Encümen tarafından yapılan bir araştırma ile Osmanlı İmparatorluğu‟nun kuruluş gününün tayin edildiği Efdaleddin (1914) ve bu günde her sene düzenli olarak törenler düzenlenmeye başlandığı düşünülürse söz konusu evin böyle bir tören için taşıdığı dekor potansiyeli açısından ilgi çekmiş olabileceğine dair bir akıl yürütme de belki mümkündür.

Mehmed Reşad‟ın 1918‟deki vefatıyla sultanın şahsi hazinesinden Encümen‟e sağladığı maddi kaynaklar kesilir. Mütareke döneminde Encümen hiç bir etkinlikte bulunamaz, üyelerinin bir kısmı Tasnif-i Vesaik-i Tarihiye Encümeni‟nde istihdam edilir, bir kısmı ise Bağımsızlık Savaşı‟na katılmak için İstanbul‟dan ayrılır. 1920 yılında Ahmed Refik‟in Encümen‟i tekrar canlandırmaya yönelik çaba sarf etmesine ve İkdam‟da yayınladığı bir makale ile yeni düzenlenmeler için önerilerde bulunmasına rağmen ancak 1923‟ten sonra Türk Tarih Encümeni adıyla faaliyete geçebilir.
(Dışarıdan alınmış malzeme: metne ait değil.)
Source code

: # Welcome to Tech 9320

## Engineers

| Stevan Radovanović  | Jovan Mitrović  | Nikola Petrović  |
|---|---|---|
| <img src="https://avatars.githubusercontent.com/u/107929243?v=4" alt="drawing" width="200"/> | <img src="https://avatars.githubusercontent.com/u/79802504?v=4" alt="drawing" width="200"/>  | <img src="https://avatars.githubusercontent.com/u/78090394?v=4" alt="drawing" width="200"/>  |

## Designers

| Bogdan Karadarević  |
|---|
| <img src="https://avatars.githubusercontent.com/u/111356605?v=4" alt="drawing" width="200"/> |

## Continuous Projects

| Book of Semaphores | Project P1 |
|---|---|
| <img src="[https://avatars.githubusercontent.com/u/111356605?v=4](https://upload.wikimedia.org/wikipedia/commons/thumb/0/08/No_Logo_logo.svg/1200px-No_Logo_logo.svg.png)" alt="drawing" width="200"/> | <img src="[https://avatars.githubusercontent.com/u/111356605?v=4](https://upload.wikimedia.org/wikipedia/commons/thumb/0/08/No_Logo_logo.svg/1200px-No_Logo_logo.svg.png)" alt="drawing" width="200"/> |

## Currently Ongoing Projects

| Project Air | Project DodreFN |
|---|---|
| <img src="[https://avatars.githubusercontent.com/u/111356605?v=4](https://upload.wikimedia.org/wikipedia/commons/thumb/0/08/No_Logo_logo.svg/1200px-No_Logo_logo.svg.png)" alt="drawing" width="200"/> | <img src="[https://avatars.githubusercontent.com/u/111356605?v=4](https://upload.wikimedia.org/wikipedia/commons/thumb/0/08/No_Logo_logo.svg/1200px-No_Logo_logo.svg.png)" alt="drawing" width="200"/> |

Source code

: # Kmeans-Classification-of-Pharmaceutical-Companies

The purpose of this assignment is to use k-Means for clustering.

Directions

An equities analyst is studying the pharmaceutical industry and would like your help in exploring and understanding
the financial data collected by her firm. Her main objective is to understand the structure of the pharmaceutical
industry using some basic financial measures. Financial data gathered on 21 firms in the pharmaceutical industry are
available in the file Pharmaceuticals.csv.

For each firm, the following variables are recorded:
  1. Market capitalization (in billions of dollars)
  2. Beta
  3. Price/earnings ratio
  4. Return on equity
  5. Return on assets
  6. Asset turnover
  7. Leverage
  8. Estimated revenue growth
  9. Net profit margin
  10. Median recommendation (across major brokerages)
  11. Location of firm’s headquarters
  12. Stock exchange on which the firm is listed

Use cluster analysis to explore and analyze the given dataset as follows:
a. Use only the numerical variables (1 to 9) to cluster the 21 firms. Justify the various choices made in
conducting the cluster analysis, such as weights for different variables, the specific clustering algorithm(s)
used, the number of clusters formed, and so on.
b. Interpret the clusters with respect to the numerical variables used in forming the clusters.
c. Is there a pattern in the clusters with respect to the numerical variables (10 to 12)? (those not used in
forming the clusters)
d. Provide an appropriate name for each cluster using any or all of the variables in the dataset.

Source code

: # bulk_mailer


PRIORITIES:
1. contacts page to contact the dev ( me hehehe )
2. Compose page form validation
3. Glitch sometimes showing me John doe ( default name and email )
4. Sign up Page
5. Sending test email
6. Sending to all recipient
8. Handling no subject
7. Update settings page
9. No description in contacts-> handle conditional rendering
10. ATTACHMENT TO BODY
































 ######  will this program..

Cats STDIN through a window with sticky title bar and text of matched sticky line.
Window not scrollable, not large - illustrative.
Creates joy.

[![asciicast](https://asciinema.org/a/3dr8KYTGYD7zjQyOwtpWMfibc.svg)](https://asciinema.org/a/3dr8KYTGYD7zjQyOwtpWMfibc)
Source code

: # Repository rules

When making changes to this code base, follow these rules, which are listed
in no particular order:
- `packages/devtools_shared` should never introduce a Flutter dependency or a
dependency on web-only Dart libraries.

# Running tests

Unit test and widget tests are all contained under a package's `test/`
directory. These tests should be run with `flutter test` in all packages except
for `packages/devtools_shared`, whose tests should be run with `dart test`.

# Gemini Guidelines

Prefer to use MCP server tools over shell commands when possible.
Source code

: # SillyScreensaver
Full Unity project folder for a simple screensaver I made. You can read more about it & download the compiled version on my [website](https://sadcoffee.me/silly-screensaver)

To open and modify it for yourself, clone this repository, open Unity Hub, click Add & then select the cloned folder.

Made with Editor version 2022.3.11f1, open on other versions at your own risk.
Devlet desteğiyle dergisi tekrar yayına başlar. 1925‟te Abdurahman Şeref Bey‟in vefatı üzerine Ahmed Refik Bey başkan seçilir. 1927‟de ise yeni bir nizamname ve program ile Milli Eğitim Bakanlığı‟na bağlanır ve ismi de Türk Tarih Encümeni olarak değiştirilir ve böylelikle varlığı fiilen son bulmuş olur.